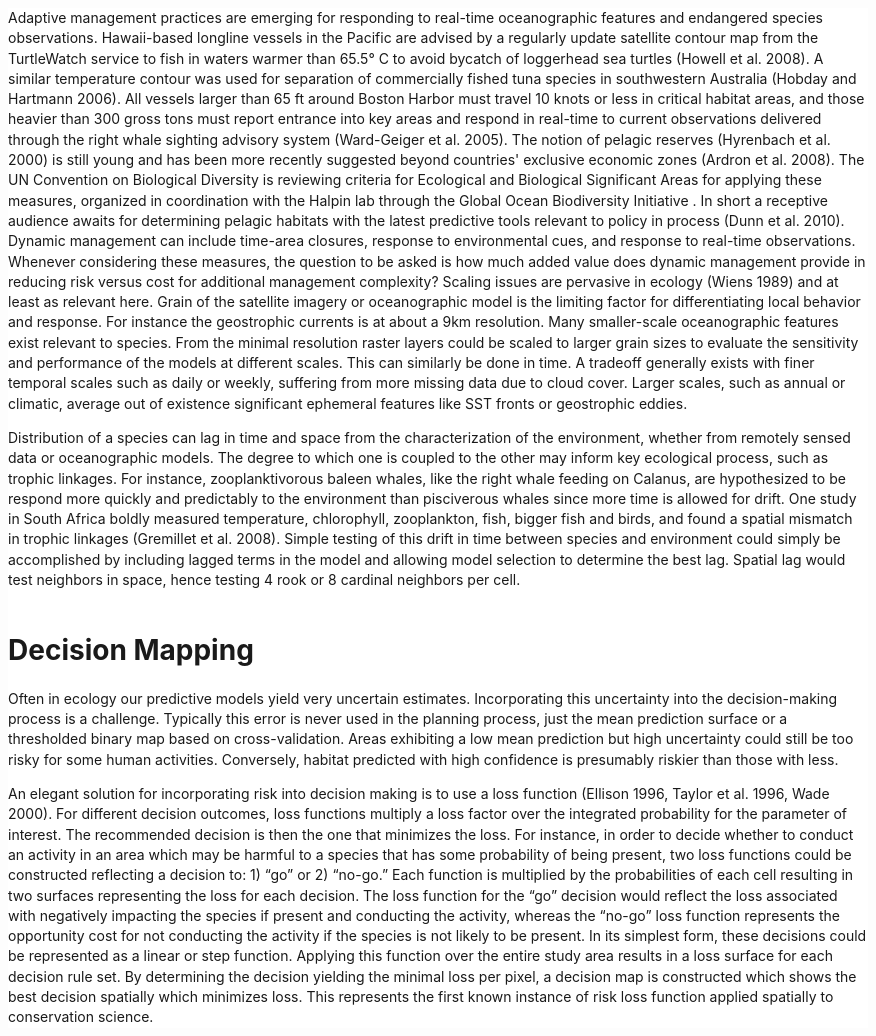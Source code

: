 Adaptive management practices are emerging for responding to real-time oceanographic features and endangered species observations. Hawaii-based longline vessels in the Pacific are advised by a regularly update satellite contour map from the TurtleWatch service to fish in waters warmer than 65.5° C to avoid bycatch of loggerhead sea turtles (Howell et al. 2008). A similar temperature contour was used for separation of commercially fished tuna species in southwestern Australia (Hobday and Hartmann 2006). All vessels larger than 65 ft around Boston Harbor must travel 10 knots or less in critical habitat areas, and those heavier than 300 gross tons must report entrance into key areas and respond in real-time to current observations delivered through the right whale sighting advisory system (Ward-Geiger et al. 2005). The notion of pelagic reserves (Hyrenbach et al. 2000) is still young and has been more recently suggested beyond countries' exclusive economic zones (Ardron et al. 2008). The UN Convention on Biological Diversity is reviewing criteria for Ecological and Biological Significant Areas for applying these measures, organized in coordination with the Halpin lab through the Global Ocean Biodiversity Initiative . In short a receptive audience awaits for determining pelagic habitats with the latest predictive tools relevant to policy in process (Dunn et al. 2010). Dynamic management can include time-area closures, response to environmental cues, and response to real-time observations. Whenever considering these measures, the question to be asked is how much added value does dynamic management provide in reducing risk versus cost for additional management complexity? Scaling issues are pervasive in ecology (Wiens 1989) and at least as relevant here. Grain of the satellite imagery or oceanographic model is the limiting factor for differentiating local behavior and response. For instance the geostrophic currents is at about a 9km resolution. Many smaller-scale oceanographic features exist relevant to species. From the minimal resolution raster layers could be scaled to larger grain sizes to evaluate the sensitivity and performance of the models at different scales. This can similarly be done in time. A tradeoff generally exists with finer temporal scales such as daily or weekly, suffering from more missing data due to cloud cover. Larger scales, such as annual or climatic, average out of existence significant ephemeral features like SST fronts or geostrophic eddies.

Distribution of a species can lag in time and space from the characterization of the environment, whether from remotely sensed data or oceanographic models. The degree to which one is coupled to the other may inform key ecological process, such as trophic linkages. For instance, zooplanktivorous baleen whales, like the right whale feeding on Calanus, are hypothesized to be respond more quickly and predictably to the environment than pisciverous whales since more time is allowed for drift. One study in South Africa boldly measured temperature, chlorophyll, zooplankton, fish, bigger fish and birds, and found a spatial mismatch in trophic linkages (Gremillet et al. 2008). Simple testing of this drift in time between species and environment could simply be accomplished by including lagged terms in the model and allowing model selection to determine the best lag. Spatial lag would test neighbors in space, hence testing 4 rook or 8 cardinal neighbors per cell.

Decision Mapping
================

Often in ecology our predictive models yield very uncertain estimates. Incorporating this uncertainty into the decision-making process is a challenge. Typically this error is never used in the planning process, just the mean prediction surface or a thresholded binary map based on cross-validation. Areas exhibiting a low mean prediction but high uncertainty could still be too risky for some human activities. Conversely, habitat predicted with high confidence is presumably riskier than those with less.

An elegant solution for incorporating risk into decision making is to use a loss function (Ellison 1996, Taylor et al. 1996, Wade 2000). For different decision outcomes, loss functions multiply a loss factor over the integrated probability for the parameter of interest. The recommended decision is then the one that minimizes the loss. For instance, in order to decide whether to conduct an activity in an area which may be harmful to a species that has some probability of being present, two loss functions could be constructed reflecting a decision to: 1) “go” or 2) “no-go.” Each function is multiplied by the probabilities of each cell resulting in two surfaces representing the loss for each decision. The loss function for the “go” decision would reflect the loss associated with negatively impacting the species if present and conducting the activity, whereas the “no-go” loss function represents the opportunity cost for not conducting the activity if the species is not likely to be present. In its simplest form, these decisions could be represented as a linear or step function. Applying this function over the entire study area results in a loss surface for each decision rule set. By determining the decision yielding the minimal loss per pixel, a decision map is constructed which shows the best decision spatially which minimizes loss. This represents the first known instance of risk loss function applied spatially to conservation science.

Work instructions
Reproduce every line above exactly, pictures excluded.

Exercise solution
Source code

: Adaptive management practices are emerging for responding to real-time oceanographic features and endangered species observations. Hawaii-based longline vessels in the Pacific are advised by a regularly update satellite contour map from the TurtleWatch service to fish in waters warmer than 65.5° C to avoid bycatch of loggerhead sea turtles (Howell et al. 2008). A similar temperature contour was used for separation of commercially fished tuna species in southwestern Australia (Hobday and Hartmann 2006). All vessels larger than 65 ft around Boston Harbor must travel 10 knots or less in critical habitat areas, and those heavier than 300 gross tons must report entrance into key areas and respond in real-time to current observations delivered through the right whale sighting advisory system (Ward-Geiger et al. 2005). The notion of pelagic reserves (Hyrenbach et al. 2000) is still young and has been more recently suggested beyond countries' exclusive economic zones (Ardron et al. 2008). The UN Convention on Biological Diversity is reviewing criteria for Ecological and Biological Significant Areas for applying these measures, organized in coordination with the Halpin lab through the Global Ocean Biodiversity Initiative . In short a receptive audience awaits for determining pelagic habitats with the latest predictive tools relevant to policy in process (Dunn et al. 2010). Dynamic management can include time-area closures, response to environmental cues, and response to real-time observations. Whenever considering these measures, the question to be asked is how much added value does dynamic management provide in reducing risk versus cost for additional management complexity? Scaling issues are pervasive in ecology (Wiens 1989) and at least as relevant here. Grain of the satellite imagery or oceanographic model is the limiting factor for differentiating local behavior and response. For instance the geostrophic currents is at about a 9km resolution. Many smaller-scale oceanographic features exist relevant to species. From the minimal resolution raster layers could be scaled to larger grain sizes to evaluate the sensitivity and performance of the models at different scales. This can similarly be done in time. A tradeoff generally exists with finer temporal scales such as daily or weekly, suffering from more missing data due to cloud cover. Larger scales, such as annual or climatic, average out of existence significant ephemeral features like SST fronts or geostrophic eddies.

Distribution of a species can lag in time and space from the characterization of the environment, whether from remotely sensed data or oceanographic models. The degree to which one is coupled to the other may inform key ecological process, such as trophic linkages. For instance, zooplanktivorous baleen whales, like the right whale feeding on Calanus, are hypothesized to be respond more quickly and predictably to the environment than pisciverous whales since more time is allowed for drift. One study in South Africa boldly measured temperature, chlorophyll, zooplankton, fish, bigger fish and birds, and found a spatial mismatch in trophic linkages (Gremillet et al. 2008). Simple testing of this drift in time between species and environment could simply be accomplished by including lagged terms in the model and allowing model selection to determine the best lag. Spatial lag would test neighbors in space, hence testing 4 rook or 8 cardinal neighbors per cell.

Decision Mapping
================

Often in ecology our predictive models yield very uncertain estimates. Incorporating this uncertainty into the decision-making process is a challenge. Typically this error is never used in the planning process, just the mean prediction surface or a thresholded binary map based on cross-validation. Areas exhibiting a low mean prediction but high uncertainty could still be too risky for some human activities. Conversely, habitat predicted with high confidence is presumably riskier than those with less.

An elegant solution for incorporating risk into decision making is to use a loss function (Ellison 1996, Taylor et al. 1996, Wade 2000). For different decision outcomes, loss functions multiply a loss factor over the integrated probability for the parameter of interest. The recommended decision is then the one that minimizes the loss. For instance, in order to decide whether to conduct an activity in an area which may be harmful to a species that has some probability of being present, two loss functions could be constructed reflecting a decision to: 1) “go” or 2) “no-go.” Each function is multiplied by the probabilities of each cell resulting in two surfaces representing the loss for each decision. The loss function for the “go” decision would reflect the loss associated with negatively impacting the species if present and conducting the activity, whereas the “no-go” loss function represents the opportunity cost for not conducting the activity if the species is not likely to be present. In its simplest form, these decisions could be represented as a linear or step function. Applying this function over the entire study area results in a loss surface for each decision rule set. By determining the decision yielding the minimal loss per pixel, a decision map is constructed which shows the best decision spatially which minimizes loss. This represents the first known instance of risk loss function applied spatially to conservation science.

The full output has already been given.